The global economy faces a year of contrasts in 2026. Allianz Global Investors’ Outlook 2026 shows what investors should prepare for.

• Allianz Global Investors expects global growth of around 2.7 percent in 2026
• Inflation is expected to rise above three percent in the USA and lower in Europe and Asia
• AI-driven investment cycle is considered an important growth driver


The aftereffects of the trade wars shape the picture

In 2026, the global economy will also have to deal with the ongoing consequences of trade wars. As Allianz Global Investors’ Outlook 2026 shows, while tariff escalation has largely peaked, sector-specific measures could continue to strain supply chains. The fragmentation of trade and capital flows leads to different impacts: in the US, reduced supply of foreign goods and rising prices act as a supply shock, while reduced US demand for imports leads to overcapacity in other parts of the world.
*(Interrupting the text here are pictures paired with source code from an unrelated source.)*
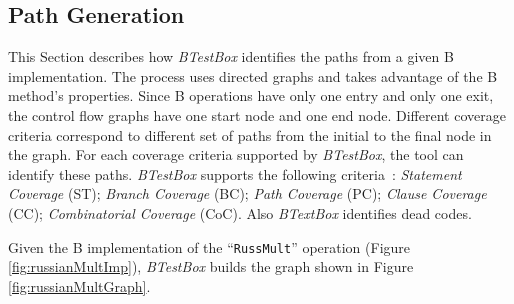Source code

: \documentclass[runningheads]{llncs}
\begin{document}
\subsection{Path Generation}

This Section describes how \textit{BTestBox} identifies the paths from a given B implementation. 
The process uses directed graphs and takes advantage of the B method's properties. Since B operations have only one entry 
and only one exit, the control flow graphs have one start node and one end node. Different coverage criteria correspond
to different set of paths from the initial to the final node in the graph.
For each coverage criteria supported by \textit{BTestBox}, the tool can identify these paths. \textit{BTestBox} supports the following criteria~\cite{ammann2008introduction}:
\textit{Statement Coverage} (ST); 
\textit{Branch Coverage} (BC);
\textit{Path Coverage} (PC);
\textit{Clause Coverage} (CC);
\textit{Combinatorial Coverage} (CoC).
Also \textit{BTextBox} identifies dead codes. 

Given the B implementation of the ``\texttt{RussMult}'' operation (Figure \ref{fig:russianMultImp}), \textit{BTestBox} builds the graph shown in Figure \ref{fig:russianMultGraph}.
        
\end{document}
Despite these challenges, Allianz Global Investors expects only a moderate slowdown in global growth. Chief economist Christian Schulz forecasts an increase of around 2.7 percent (adjusted for purchasing power), supported by the ongoing AI-driven investment cycle and proactive political responses in key regions. The inflation dynamics will diverge significantly: While the USA has to expect rates of over three percent, Europe and Asia will remain confronted with more subdued price increases – which opens up scope for further interest rate cuts there.

USA: Resilient, but under political pressure

According to Allianz experts, the US economy is robust, although growth of 1.5 to 2 percent is likely to be slightly below potential. The AI ​​investment boom and a moderate fiscal stimulus – expected to be brought forward before the midterm elections in November 2026 – are intended to partially offset the burden of tariffs on real income and traditional business investments.

Inflation is likely to remain stubbornly above three percent, with upside risks from tariff effects. The US Federal Reserve will nevertheless continue its interest rate cutting course and reduce the range to 3.25 to 3.50 percent. However, according to the report, the Fed’s institutional independence is facing a test: legal challenges and political pressure could influence monetary policy decisions. Schulz cites possible Supreme Court rulings and the midterm elections as important event risks, in which the government could seek tax cuts or increased spending to shore up its political support.

Europe and Asia: Different dynamics

A moderate cyclical recovery is emerging for Europe. The growth in the Eurozone is estimated at 1 to 1.5 percent, supported by rising real incomes and low unemployment. Inflation is expected to remain below two percent, allowing the European Central Bank to cut interest rates to 1.75 percent in the first half of 2026. Germany is likely to provide a positive growth stimulus of 0.4 to 0.5 percentage points with fiscal measures. The UK, on ​​the other hand, faces a more difficult path: a possible fiscal consolidation of up to one percent of GDP could push growth below one percent, while the Bank of England is likely to cut interest rates to three percent.

In Asia, growth and inflation remain under pressure. While the technology cycle supports investment and intra-regional trade, conventional trade is suffering from US tariffs. China faces moderating growth as the government looks to boost consumption and prioritize high-tech manufacturing as a growth driver. Japan is continuing its course of orderly reflation, with inflation expected to be around two percent. The Bank of Japan is under political pressure not to raise interest rates too much.

Institutional resilience put to the test

Allianz Global Investors’ outlook summarizes that 2026 could test the global economy’s institutional resilience, policy flexibility and ability to adapt to an increasingly fragmented world. Despite the disruptive impact of trade wars, global growth should remain robust thanks to the AI ​​revolution and proactive policy measures. The divergent inflation developments – rising in the USA, subdued in Europe and Asia – are likely to shape a landscape of asynchronous monetary policy. Geopolitical risks likely remain elevated, particularly with regard to Russia and East Asia, while cautious de-escalation in the Middle East could provide a rare bright spot.